新聞の広告などで見て、何となく気になっていて、いつか読む事になるだろうと思う本があるが、この本がまさしくそれ。「あなたに褒められたくて」、いやはや、何ともイカス、タイトルではありませんか。あの健さんが、誰に褒めてもらいたいんだろう。褒められて喜ぶタイプにもみえない。憬れの健さんが、我々と同じ、褒められたい願望を持っているのかと内心ほくそえむものがあった。果たして「あなた」とは誰なのか、芸能記者になり下がって、興味はその1点に絞られた。そのため、最後に書かれている、タイトル名と同じエッセイから読み始めた。すると、なんと母だったんですね。ちょっと肩すかしをくらった気分。最愛の誰かか、お客一般か、隠し子か、ハタマタ……といろいろ考えたのに。でも、健さんらしいといえば、健さんらしい。トンチンカンな評価をしようが、虚構の中の息子が現実と一緒になってしまう母こそが、唯一永遠のファンなのかも知れません。健さんも人の子、天涯孤独で生きてきたと思ったら、大間違い、心配し続ける母がいたんですね。
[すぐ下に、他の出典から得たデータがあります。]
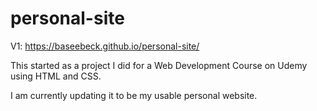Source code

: # personal-site
V1: https://baseebeck.github.io/personal-site/

This started as a project I did for a Web Development Course on Udemy using HTML and CSS.

I am currently updating it to be my usable personal website.
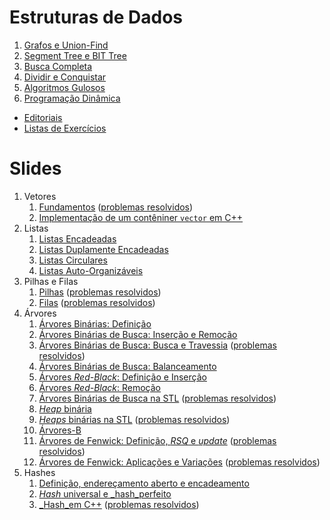 Estruturas de Dados
===================

1. [Grafos e Union-Find](text/Grafos_Union_Find.md)
1. [Segment Tree e BIT Tree](text/Segment_Tree_BIT_Tree.md)
1. [Busca Completa](text/Busca_Completa.md)
1. [Dividir e Conquistar](text/Dividir_e_Conquistar.md)
1. [Algoritmos Gulosos](text/Gulosos.md)
1. [Programação Dinâmica](text/PD.md)

* [Editoriais](editoriais/README.md)
* [Listas de Exercícios](listas/README.md)

Slides
======

1. Vetores
    1. [Fundamentos](slides/VT-1/VT-1.pdf) ([problemas resolvidos](problems/VT-1/VT-1.pdf))
    1. [Implementação de um contêniner `vector` em C++](slides/VT-2/VT-2.pdf) 
1. Listas
    1. [Listas Encadeadas](slides/LE-1/LE-1.pdf)
    1. [Listas Duplamente Encadeadas](slides/LE-2/LE-2.pdf)
    1. [Listas Circulares](slides/LE-3/LE-3.pdf)
    1. [Listas Auto-Organizáveis](slides/LE-4/LE-4.pdf)
1. Pilhas e Filas
    1. [Pilhas](slides/PF-1/PF-1.pdf) ([problemas resolvidos](problems/PF-1/PF-2.pdf))
    1. [Filas](slides/PF-2/PF-2.pdf) ([problemas resolvidos](problems/PF-2/PF-2.pdf))
1. Árvores
    1. [Árvores Binárias: Definição](slides/TR-1/TR-1.pdf)
    1. [Árvores Binárias de Busca: Inserção e Remoção](slides/TR-2/TR-2.pdf)
    1. [Árvores Binárias de Busca: Busca e Travessia](slides/TR-3/TR-3.pdf) ([problemas resolvidos](problems/TR-3/TR-3.pdf))
    1. [Árvores Binárias de Busca: Balanceamento](slides/TR-4/TR-4.pdf)
    1. [Árvores _Red-Black_: Definição e Inserção](slides/TR-5/TR-5.pdf)
    1. [Árvores _Red-Black_: Remoção](slides/TR-6/TR-6.pdf)
    1. [Árvores Binárias de Busca na STL](slides/TR-7/TR-7.pdf) ([problemas resolvidos](problems/TR-7/TR-7.pdf))
    1. [_Heap_ binária](slides/BH-1/BH-1.pdf) 
    1. [_Heaps_ binárias na STL](slides/BH-2/BH-2.pdf) ([problemas resolvidos](problems/BH-2/BH-2.pdf))
    1. [Árvores-B](slides/BT-1/BT-1.pdf)
    1. [Árvores de Fenwick: Definição, _RSQ_ e _update_](slides/FT-1/FT-1.pdf) ([problemas resolvidos](problems/FT-1/FT-1.pdf))
    1. [Árvores de Fenwick: Aplicações e Variações](slides/FT-2/FT-2.pdf) ([problemas resolvidos](problems/FT-2/FT-2.pdf))
1. Hashes
    1. [Definição, endereçamento aberto e encadeamento](slides/HS-1/HS-1.pdf)
    1. [_Hash_ universal e _hash_perfeito](slides/HS-2/HS-2.pdf)
    1. [_Hash_em C++](slides/HS-3/HS-3.pdf) ([problemas resolvidos](problems/HS-3/HS-3.pdf))
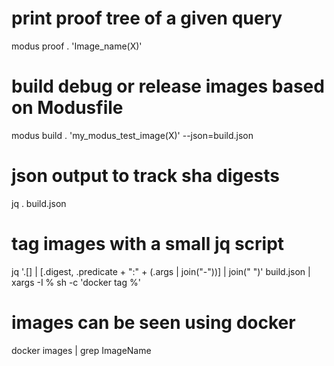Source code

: # print proof tree of a given query
modus proof . 'Image_name(X)'

# build debug or release images based on Modusfile
modus build . 'my_modus_test_image(X)' --json=build.json

# json output to track sha digests
jq . build.json

# tag images with a small jq script
jq '.[] | [.digest, .predicate + ":" + (.args | join("-"))] | join(" ")' build.json | xargs -I % sh -c 'docker tag %'

# images can be seen using docker
docker images | grep ImageName
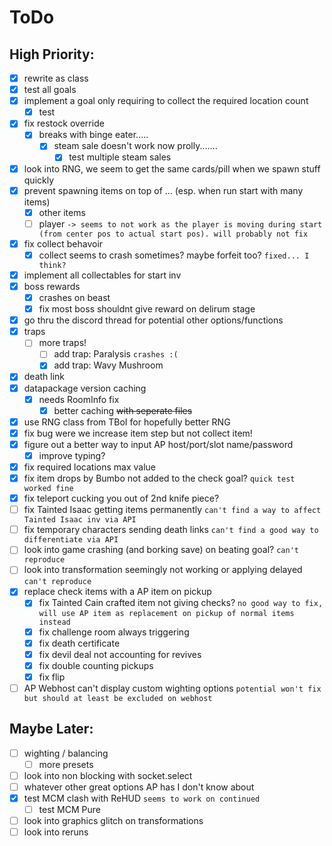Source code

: # ToDo 
## High Priority:
- [x] rewrite as class
- [x] test all goals
- [x] implement a goal only requiring to collect the required location count
  - [x] test
- [x] fix restock override
  - [x] breaks with binge eater.....
    - [x] steam sale doesn't work now prolly.......
      - [x] test multiple steam sales
- [x] look into RNG, we seem to get the same cards/pill when we spawn stuff quickly
- [x] prevent spawning items on top of ... (esp. when run start with many items)
  - [x] other items
  - [ ] player `-> seems to not work as the player is moving during start (from center pos to actual start pos). will probably not fix`
- [x] fix collect behavoir
  - [x] collect seems to crash sometimes? maybe forfeit too? `fixed... I think?`
- [x] implement all collectables for start inv
- [x] boss rewards
  - [x] crashes on beast
  - [x] fix most boss shouldnt give reward on delirum stage
- [x] go thru the discord thread for potential other options/functions
- [x] traps
  - [ ] more traps!
    - [ ] add trap: Paralysis `crashes :(`
    - [x] add trap: Wavy Mushroom
- [x] death link
- [x] datapackage version caching
  - [x] needs RoomInfo fix
    - [x] better caching ~~with seperate files~~
- [x] use RNG class from TBoI for hopefully better RNG
- [x] fix bug were we increase item step but not collect item!
- [x] figure out a better way to input AP host/port/slot name/password
  - [x] improve typing?
- [x] fix required locations max value
- [x] fix item drops by Bumbo not added to the check goal? `quick test worked fine`
- [x] fix teleport cucking you out of 2nd knife piece?
- [ ] fix Tainted Isaac getting items permanently `can't find a way to affect Tainted Isaac inv via API`
- [ ] fix temporary characters sending death links `can't find a good way to differentiate via API`
- [ ] look into game crashing (and borking save) on beating goal? `can't reproduce`
- [ ] look into transformation seemingly not working or applying delayed `can't reproduce`
- [x] replace check items with a AP item on pickup
  - [x] fix Tainted Cain crafted item not giving checks? `no good way to fix, will use AP item as replacement on pickup of normal items instead`
  - [x] fix challenge room always triggering
  - [x] fix death certificate
  - [x] fix devil deal not accounting for revives
  - [x] fix double counting pickups
  - [x] fix flip
- [ ] AP Webhost can't display custom wighting options `potential won't fix but should at least be excluded on webhost`

## Maybe Later:
- [ ] wighting / balancing
  - [ ] more presets
- [ ] look into non blocking with socket.select
- [ ] whatever other great options AP has I don't know about
- [x] test MCM clash with ReHUD `seems to work on continued`
  - [ ] test MCM Pure
- [ ] look into graphics glitch on transformations
- [ ] look into reruns
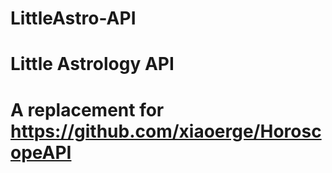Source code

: LittleAstro-API
===============

Little Astrology API
===================

A replacement for https://github.com/xiaoerge/HoroscopeAPI
==========================================================
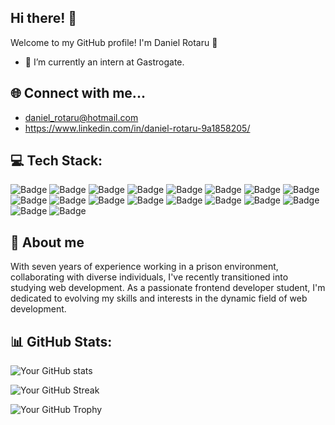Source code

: ## Hi there! 👋
Welcome to my GitHub profile! I'm Daniel Rotaru 🧛


- 🌱 I’m currently an intern at Gastrogate.

## 🌐 Connect with me...

- daniel_rotaru@hotmail.com
- https://www.linkedin.com/in/daniel-rotaru-9a1858205/

## 💻 **Tech Stack:**

![Badge](https://img.shields.io/badge/Tech-HTML-orange)
![Badge](https://img.shields.io/badge/Tech-CSS-blue)
![Badge](https://img.shields.io/badge/Tech-JavaScript-yellow)
![Badge](https://img.shields.io/badge/Tech-React-green)
![Badge](https://img.shields.io/badge/Tech-Vue.js-brightgreen)
![Badge](https://img.shields.io/badge/Tech-Bootstrap-purple)
![Badge](https://img.shields.io/badge/Tech-HTML5-orange)
![Badge](https://img.shields.io/badge/Tech-CSS3-blue)
![Badge](https://img.shields.io/badge/Tech-Sass-pink)
![Badge](https://img.shields.io/badge/Tech-JavaScript-yellow)
![Badge](https://img.shields.io/badge/Tech-Node.js-green)
![Badge](https://img.shields.io/badge/Tech-Express.js-lightgrey)
![Badge](https://img.shields.io/badge/Tech-Typescript-blueviolet)
![Badge](https://img.shields.io/badge/Tech-Git-orange)
![Badge](https://img.shields.io/badge/Tech-Github-black)
![Badge](https://img.shields.io/badge/Tech-Figma-purple)
![Badge](https://img.shields.io/badge/Tech-MongoDB-green)
![Badge](https://img.shields.io/badge/Tech-MySQL-blue)

## 🧛 About me
With seven years of experience working in a prison environment, collaborating with diverse individuals, I've recently transitioned into studying web development. As a passionate frontend developer student, I'm dedicated to evolving my skills and interests in the dynamic field of web development.

## 📊 **GitHub Stats:**

<!-- GitHub Readme Stats -->
![Your GitHub stats](https://github-readme-stats.vercel.app/api?username=Hipnosic&show_icons=true&theme=radical)

<!-- GitHub Streak -->
![Your GitHub Streak](https://github-readme-streak-stats.herokuapp.com/?user=Hipnosic&theme=dark)

<!-- GitHub Profile Trophy -->
![Your GitHub Trophy](https://github-profile-trophy.vercel.app/?username=Hipnosic)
なにしろ健さんといえば、60年代の終わり、アウトローを気取った学生達の英雄、映画館で拍手がおこり、「よっ! 健さん」と声がかかる。スクリーンに写るビートルズに飛びつく少女の様に、健さんに興奮したものです。そのずうっと以前は、鞍馬天狗の登場で、スクリーンに拍手が起こったそうですが、最近、そんな話は聞きません、現代人は賢くなりました。生身の人間とスクリーンが区別できる様になったんですから。それとも、虚構の楽しみ方が、昔の人の方がうまかったのかしら。単純さに酔う、危険ではありますが、相当な快感でありました。義理と人情のいたばさみ、すくっと立つ健さんのストイックな表情、怒りを内面で燃焼させ、奥歯を噛む。目は冷静であるが、狂気となる用意もされている。そんな演技が、ウソでやっているのではない事が、このエッセイを読むとよくわかる。自分の人生を通して、お客を裏切らない。虚構の高倉健を守る。日本最後のビッグスターだ。演技は自分の中の内面から引きだす。外側からうめてもダメなんだな。う〜む、勉強になりました。
健さん、意外と衝動的なところがあるのが、プロ野球の村田兆治に会いにゆくくだり。彼の引退試合の挨拶を、たまたまテレビを見て、その寂しさを思い、花と手紙を持って、会った事もない村田さんの家に、その日に行ってしまうのだ。しかも、雨の日に。電話でよさそうなものを、律義なんですね。才能を持つ男同士の対面、絵になるなあ。結局会えないのですが、それもまたよし。サンタクロースの様に、健さんが、いつ、私の家を訪ねてくれるかわからない、オレもギャグに磨きをかけるか。